At first I smiled and thought, Knight. Bold, charming, strong. I would spar with enemies just as easily as I spar with my siblings, guard a coldly-smiling queen and fight alongside a prince with curls of golden hair.

But my focus shifted; writer. What else could I be? It’s a definition that’s been thrumming in my soul since I was six years old and the word wavered cautiously in my mind for the first time, an association that’s come to define half my personality rather than encompass it.

I would, I think, write long, rambling prose by candlelight, in a nightgown, my hair in a silk braid, rain battering the Victorian windows and candle wax oozing down to the table like drops of my blood that I turned into ink. I would be published, like Jane Austen and Mary Shelley, maybe even change the world a little bit.

The thing that I realized, though, is that my fantasy of being a writer would almost certainly be a fantasy; and my ideas of being a knight would be nothing more than a fever dream. Let’s face it. History is not made of fantasies and fever dreams. I would be a wife.

I think we’re harder on the women of history than we realize. I think we give them far less credit than they deserve.

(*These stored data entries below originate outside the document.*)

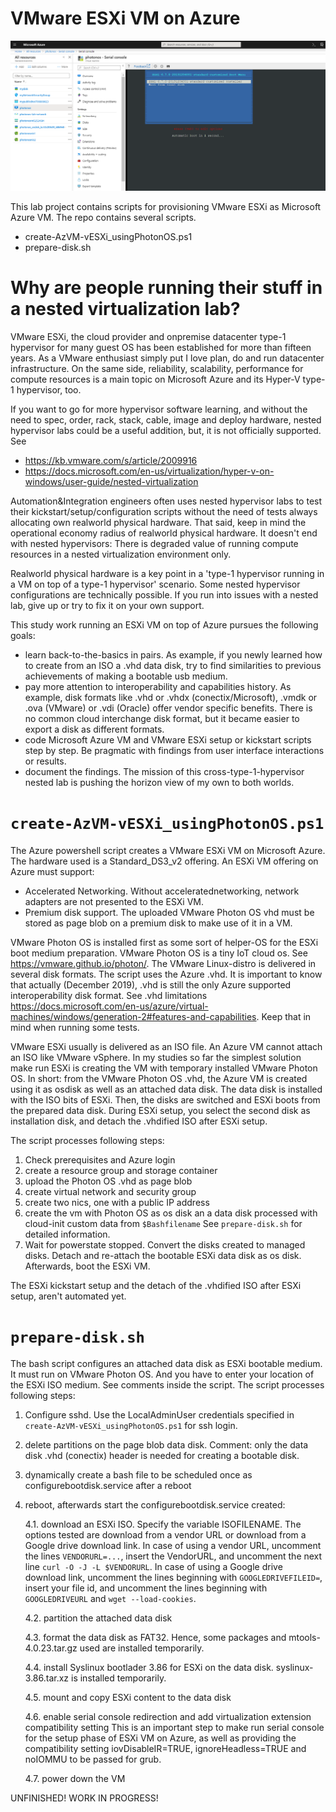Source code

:# VMware ESXi VM on Azure

![ESXi67](https://github.com/dcasota/vesxi-on-azure-scripts/blob/master/ESXi67.png)

This lab project contains scripts for provisioning VMware ESXi as Microsoft Azure VM. The repo contains several scripts.
  - create-AzVM-vESXi_usingPhotonOS.ps1
  - prepare-disk.sh  
 
# Why are people running their stuff in a nested virtualization lab? 
VMware ESXi, the cloud provider and onpremise datacenter type-1 hypervisor for many guest OS has been established for more than fifteen years. As a VMware enthusiast simply put I love plan, do and run datacenter infrastructure. On the same side, reliability, scalability, performance for compute resources is a main topic on Microsoft Azure and its Hyper-V type-1 hypervisor, too.

If you want to go for more hypervisor software learning, and without the need to spec, order, rack, stack, cable, image and deploy hardware, nested hypervisor labs could be a useful addition, but, it is not officially supported. See
  - https://kb.vmware.com/s/article/2009916
  - https://docs.microsoft.com/en-us/virtualization/hyper-v-on-windows/user-guide/nested-virtualization
  
Automation&Integration engineers often uses nested hypervisor labs to test their kickstart/setup/configuration scripts without the need of tests always allocating own realworld physical hardware. That said, keep in mind the operational economy radius of realworld physical hardware. It doesn't end with nested hypervisors: There is degraded value of running compute resources in a nested virtualization environment only.

Realworld physical hardware is a key point in a 'type-1 hypervisor running in a VM on top of a type-1 hypervisor' scenario. Some nested hypervisor configurations are technically possible. If you run into issues with a nested lab, give up or try to fix it on your own support. 

This study work running an ESXi VM on top of Azure pursues the following goals:
- learn back-to-the-basics in pairs. As example, if you newly learned how to create from an ISO a .vhd data disk, try to find similarities to previous achievements of making a bootable usb medium. 
- pay more attention to interoperability and capabilities history. As example, disk formats like .vhd or .vhdx (conectix/Microsoft), .vmdk or .ova (VMware) or .vdi (Oracle) offer vendor specific benefits. There is no common cloud interchange disk format, but it became easier to export a disk as different formats.
- code Microsoft Azure VM and VMware ESXi setup or kickstart scripts step by step. Be pragmatic with findings from user interface interactions or results.
- document the findings. The mission of this cross-type-1-hypervisor nested lab is pushing the horizon view of my own to both worlds.
   
    
 # ```create-AzVM-vESXi_usingPhotonOS.ps1```
The Azure powershell script creates a VMware ESXi VM on Microsoft Azure. The hardware used is a Standard_DS3_v2 offering.
An ESXi VM offering on Azure must support:
- Accelerated Networking. Without acceleratednetworking, network adapters are not presented to the ESXi VM.
- Premium disk support. The uploaded VMware Photon OS vhd must be stored as page blob on a premium disk to make use of it in a VM.

VMware Photon OS is installed first as some sort of helper-OS for the ESXi boot medium preparation. VMware Photon OS is a tiny IoT cloud os. See https://vmware.github.io/photon/.
The VMware Linux-distro is delivered in several disk formats. The script uses the Azure .vhd. It is important to know that actually (December 2019), .vhd is still the only Azure supported interoperability disk format. See .vhd limitations https://docs.microsoft.com/en-us/azure/virtual-machines/windows/generation-2#features-and-capabilities. Keep that in mind when running some tests.

VMware ESXi usually is delivered as an ISO file. An Azure VM cannot attach an ISO like VMware vSphere. In my studies so far the simplest solution make run ESXi is creating the VM with temporary installed VMware Photon OS. In short: from the VMware Photon OS .vhd, the Azure VM is created using it as osdisk as well as an attached data disk. The data disk is installed with the ISO bits of ESXi. Then, the disks are switched and ESXi boots from the prepared data disk. During ESXi setup, you select the second disk as installation disk, and detach the .vhdified ISO after ESXi setup.

The script processes following steps:
 1. Check prerequisites and Azure login
 2. create a resource group and storage container
 3. upload the Photon OS .vhd as page blob
 4. create virtual network and security group
 5. create two nics, one with a public IP address
 6. create the vm with Photon OS as os disk an a data disk processed with cloud-init custom data from ```$Bashfilename```
    See ```prepare-disk.sh``` for detailed information.
 7. Wait for powerstate stopped. Convert the disks created to managed disks.
    Detach and re-attach the bootable ESXi data disk as os disk. Afterwards, boot the ESXi VM.

 The ESXi kickstart setup and the detach of the .vhdified ISO after ESXi setup, aren't automated yet.
 
# ```prepare-disk.sh```
The bash script configures an attached data disk as ESXi bootable medium. It must run on VMware Photon OS. And you have to enter your location of the ESXi ISO medium. See comments inside the script. The script processes following steps:

  1. Configure sshd. Use the LocalAdminUser credentials specified in ```create-AzVM-vESXi_usingPhotonOS.ps1``` for ssh login.

  2. delete partitions on the page blob data disk.
     Comment: only the data disk .vhd (conectix) header is needed for creating a bootable disk.

  3. dynamically create a bash file to be scheduled once as configurebootdisk.service after a reboot

  4. reboot, afterwards start the configurebootdisk.service created:

     4.1. download an ESXi ISO. Specify the variable ISOFILENAME.
          The options tested are download from a vendor URL or download from a Google drive download link.
          In case of using a vendor URL, uncomment the lines
          ```VENDORURL=...```, insert the VendorURL, and uncomment the next line ```curl -O -J -L $VENDORURL```.
          In case of using a Google drive download link, uncomment the lines beginning with ```GOOGLEDRIVEFILEID=```,
          insert your file id, and uncomment the lines beginning with ```GOOGLEDRIVEURL``` and ```wget --load-cookies```.

     4.2. partition the attached data disk

     4.3. format the data disk as FAT32. Hence, some packages and mtools-4.0.23.tar.gz used are installed temporarily.

     4.4. install Syslinux bootlader 3.86 for ESXi on the data disk. syslinux-3.86.tar.xz is installed temporarily.
 
     4.5. mount and copy ESXi content to the data disk

     4.6. enable serial console redirection and add virtualization extension compatibility setting
          This is an important step to make run serial console for the setup phase of ESXi VM on Azure, as well as
          providing the compatibility setting iovDisableIR=TRUE, ignoreHeadless=TRUE and noIOMMU to be passed for grub.

     4.7. power down the VM
  
UNFINISHED! WORK IN PROGRESS!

Every modern woman and mother knows the difficulties of trying to create a home, an environment for their family, even with iPads and air conditioning and long-winded, slightly smug treatises on raising children properly crowding bookstore shelves.

We’re so desperate to make sure that our lives aren’t boring, that we end up contributing something to the world, we fuss and talk and fixate on tiny details over and over until they become problems-- though at least these problems are almost always manageable with a support system behind us.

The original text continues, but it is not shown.